• Task brief:
Go through the entries and set each one down exactly.

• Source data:
****************
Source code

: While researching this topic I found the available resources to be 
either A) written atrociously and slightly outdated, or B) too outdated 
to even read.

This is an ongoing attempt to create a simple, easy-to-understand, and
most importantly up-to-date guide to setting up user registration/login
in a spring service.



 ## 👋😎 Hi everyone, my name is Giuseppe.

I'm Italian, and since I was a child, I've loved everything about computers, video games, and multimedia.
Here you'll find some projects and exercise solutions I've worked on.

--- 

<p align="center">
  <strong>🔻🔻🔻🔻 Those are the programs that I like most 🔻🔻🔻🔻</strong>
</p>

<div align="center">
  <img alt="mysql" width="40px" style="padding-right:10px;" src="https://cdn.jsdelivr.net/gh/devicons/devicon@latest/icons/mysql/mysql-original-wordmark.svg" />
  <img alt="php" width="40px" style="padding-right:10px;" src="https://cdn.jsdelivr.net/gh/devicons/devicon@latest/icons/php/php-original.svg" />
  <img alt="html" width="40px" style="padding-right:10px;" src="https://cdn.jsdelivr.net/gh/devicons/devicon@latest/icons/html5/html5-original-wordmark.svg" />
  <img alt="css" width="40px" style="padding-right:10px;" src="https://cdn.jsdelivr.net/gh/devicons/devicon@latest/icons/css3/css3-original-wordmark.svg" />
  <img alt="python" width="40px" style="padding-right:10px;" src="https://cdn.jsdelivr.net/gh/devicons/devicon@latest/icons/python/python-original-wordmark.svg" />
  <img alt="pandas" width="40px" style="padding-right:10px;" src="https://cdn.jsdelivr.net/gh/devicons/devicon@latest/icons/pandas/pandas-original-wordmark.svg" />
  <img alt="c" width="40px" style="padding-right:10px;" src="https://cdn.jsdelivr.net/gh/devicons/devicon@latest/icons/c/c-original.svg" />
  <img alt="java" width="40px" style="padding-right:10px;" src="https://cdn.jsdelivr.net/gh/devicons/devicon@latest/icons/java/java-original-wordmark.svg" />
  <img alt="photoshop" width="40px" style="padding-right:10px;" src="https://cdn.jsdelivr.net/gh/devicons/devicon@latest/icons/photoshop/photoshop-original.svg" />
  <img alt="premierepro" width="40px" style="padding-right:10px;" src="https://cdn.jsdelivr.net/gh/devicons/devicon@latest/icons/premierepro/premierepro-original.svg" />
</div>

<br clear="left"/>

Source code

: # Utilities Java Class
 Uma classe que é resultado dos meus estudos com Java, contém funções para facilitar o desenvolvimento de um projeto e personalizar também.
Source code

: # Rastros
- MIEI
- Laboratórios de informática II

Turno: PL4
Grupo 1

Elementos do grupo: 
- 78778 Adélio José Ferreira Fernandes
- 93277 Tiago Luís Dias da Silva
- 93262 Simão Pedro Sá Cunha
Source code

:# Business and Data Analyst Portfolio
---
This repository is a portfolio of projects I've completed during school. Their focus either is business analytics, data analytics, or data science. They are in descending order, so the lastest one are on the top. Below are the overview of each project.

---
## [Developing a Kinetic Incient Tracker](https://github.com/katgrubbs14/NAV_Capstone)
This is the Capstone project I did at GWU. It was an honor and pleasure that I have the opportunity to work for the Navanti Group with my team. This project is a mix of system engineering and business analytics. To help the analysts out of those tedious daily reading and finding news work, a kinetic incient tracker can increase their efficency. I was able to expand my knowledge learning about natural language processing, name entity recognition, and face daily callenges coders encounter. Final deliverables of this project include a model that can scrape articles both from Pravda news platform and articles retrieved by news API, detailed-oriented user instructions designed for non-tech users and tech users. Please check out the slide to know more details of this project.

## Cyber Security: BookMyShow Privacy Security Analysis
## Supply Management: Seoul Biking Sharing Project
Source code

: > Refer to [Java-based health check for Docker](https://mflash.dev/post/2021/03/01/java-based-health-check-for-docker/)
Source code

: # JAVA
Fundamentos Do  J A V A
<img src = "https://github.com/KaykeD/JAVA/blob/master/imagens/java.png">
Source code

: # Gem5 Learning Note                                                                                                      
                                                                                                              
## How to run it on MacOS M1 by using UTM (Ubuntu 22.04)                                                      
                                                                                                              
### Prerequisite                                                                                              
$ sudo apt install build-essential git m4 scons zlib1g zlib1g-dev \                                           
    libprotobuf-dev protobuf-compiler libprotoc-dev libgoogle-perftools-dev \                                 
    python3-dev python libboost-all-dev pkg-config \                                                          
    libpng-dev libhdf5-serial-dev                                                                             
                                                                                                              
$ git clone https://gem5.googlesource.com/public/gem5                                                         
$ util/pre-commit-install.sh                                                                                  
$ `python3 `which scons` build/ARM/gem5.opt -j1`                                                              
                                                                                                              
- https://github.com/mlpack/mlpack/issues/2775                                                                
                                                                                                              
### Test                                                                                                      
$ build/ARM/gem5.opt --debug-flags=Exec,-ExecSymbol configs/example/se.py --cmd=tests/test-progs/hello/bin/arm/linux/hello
****************
• Response area:
Source code

: While researching this topic I found the available resources to be 
either A) written atrociously and slightly outdated, or B) too outdated 
to even read.

This is an ongoing attempt to create a simple, easy-to-understand, and
most importantly up-to-date guide to setting up user registration/login
in a spring service.



 ## 👋😎 Hi everyone, my name is Giuseppe.

I'm Italian, and since I was a child, I've loved everything about computers, video games, and multimedia.
Here you'll find some projects and exercise solutions I've worked on.

--- 

<p align="center">
  <strong>🔻🔻🔻🔻 Those are the programs that I like most 🔻🔻🔻🔻</strong>
</p>

<div align="center">
  <img alt="mysql" width="40px" style="padding-right:10px;" src="https://cdn.jsdelivr.net/gh/devicons/devicon@latest/icons/mysql/mysql-original-wordmark.svg" />
  <img alt="php" width="40px" style="padding-right:10px;" src="https://cdn.jsdelivr.net/gh/devicons/devicon@latest/icons/php/php-original.svg" />
  <img alt="html" width="40px" style="padding-right:10px;" src="https://cdn.jsdelivr.net/gh/devicons/devicon@latest/icons/html5/html5-original-wordmark.svg" />
  <img alt="css" width="40px" style="padding-right:10px;" src="https://cdn.jsdelivr.net/gh/devicons/devicon@latest/icons/css3/css3-original-wordmark.svg" />
  <img alt="python" width="40px" style="padding-right:10px;" src="https://cdn.jsdelivr.net/gh/devicons/devicon@latest/icons/python/python-original-wordmark.svg" />
  <img alt="pandas" width="40px" style="padding-right:10px;" src="https://cdn.jsdelivr.net/gh/devicons/devicon@latest/icons/pandas/pandas-original-wordmark.svg" />
  <img alt="c" width="40px" style="padding-right:10px;" src="https://cdn.jsdelivr.net/gh/devicons/devicon@latest/icons/c/c-original.svg" />
  <img alt="java" width="40px" style="padding-right:10px;" src="https://cdn.jsdelivr.net/gh/devicons/devicon@latest/icons/java/java-original-wordmark.svg" />
  <img alt="photoshop" width="40px" style="padding-right:10px;" src="https://cdn.jsdelivr.net/gh/devicons/devicon@latest/icons/photoshop/photoshop-original.svg" />
  <img alt="premierepro" width="40px" style="padding-right:10px;" src="https://cdn.jsdelivr.net/gh/devicons/devicon@latest/icons/premierepro/premierepro-original.svg" />
</div>

<br clear="left"/>

Source code

: # Utilities Java Class
 Uma classe que é resultado dos meus estudos com Java, contém funções para facilitar o desenvolvimento de um projeto e personalizar também.
Source code

: # Rastros
- MIEI
- Laboratórios de informática II

Turno: PL4
Grupo 1

Elementos do grupo: 
- 78778 Adélio José Ferreira Fernandes
- 93277 Tiago Luís Dias da Silva
- 93262 Simão Pedro Sá Cunha
Source code

:# Business and Data Analyst Portfolio
---
This repository is a portfolio of projects I've completed during school. Their focus either is business analytics, data analytics, or data science. They are in descending order, so the lastest one are on the top. Below are the overview of each project.

---
## [Developing a Kinetic Incient Tracker](https://github.com/katgrubbs14/NAV_Capstone)
This is the Capstone project I did at GWU. It was an honor and pleasure that I have the opportunity to work for the Navanti Group with my team. This project is a mix of system engineering and business analytics. To help the analysts out of those tedious daily reading and finding news work, a kinetic incient tracker can increase their efficency. I was able to expand my knowledge learning about natural language processing, name entity recognition, and face daily callenges coders encounter. Final deliverables of this project include a model that can scrape articles both from Pravda news platform and articles retrieved by news API, detailed-oriented user instructions designed for non-tech users and tech users. Please check out the slide to know more details of this project.

## Cyber Security: BookMyShow Privacy Security Analysis
## Supply Management: Seoul Biking Sharing Project
Source code

: > Refer to [Java-based health check for Docker](https://mflash.dev/post/2021/03/01/java-based-health-check-for-docker/)
Source code

: # JAVA
Fundamentos Do  J A V A
<img src = "https://github.com/KaykeD/JAVA/blob/master/imagens/java.png">
Source code

: # Gem5 Learning Note                                                                                                      
                                                                                                              
## How to run it on MacOS M1 by using UTM (Ubuntu 22.04)                                                      
                                                                                                              
### Prerequisite                                                                                              
$ sudo apt install build-essential git m4 scons zlib1g zlib1g-dev \                                           
    libprotobuf-dev protobuf-compiler libprotoc-dev libgoogle-perftools-dev \                                 
    python3-dev python libboost-all-dev pkg-config \                                                          
    libpng-dev libhdf5-serial-dev                                                                             
                                                                                                              
$ git clone https://gem5.googlesource.com/public/gem5                                                         
$ util/pre-commit-install.sh                                                                                  
$ `python3 `which scons` build/ARM/gem5.opt -j1`                                                              
                                                                                                              
- https://github.com/mlpack/mlpack/issues/2775                                                                
                                                                                                              
### Test                                                                                                      
$ build/ARM/gem5.opt --debug-flags=Exec,-ExecSymbol configs/example/se.py --cmd=tests/test-progs/hello/bin/arm/linux/hello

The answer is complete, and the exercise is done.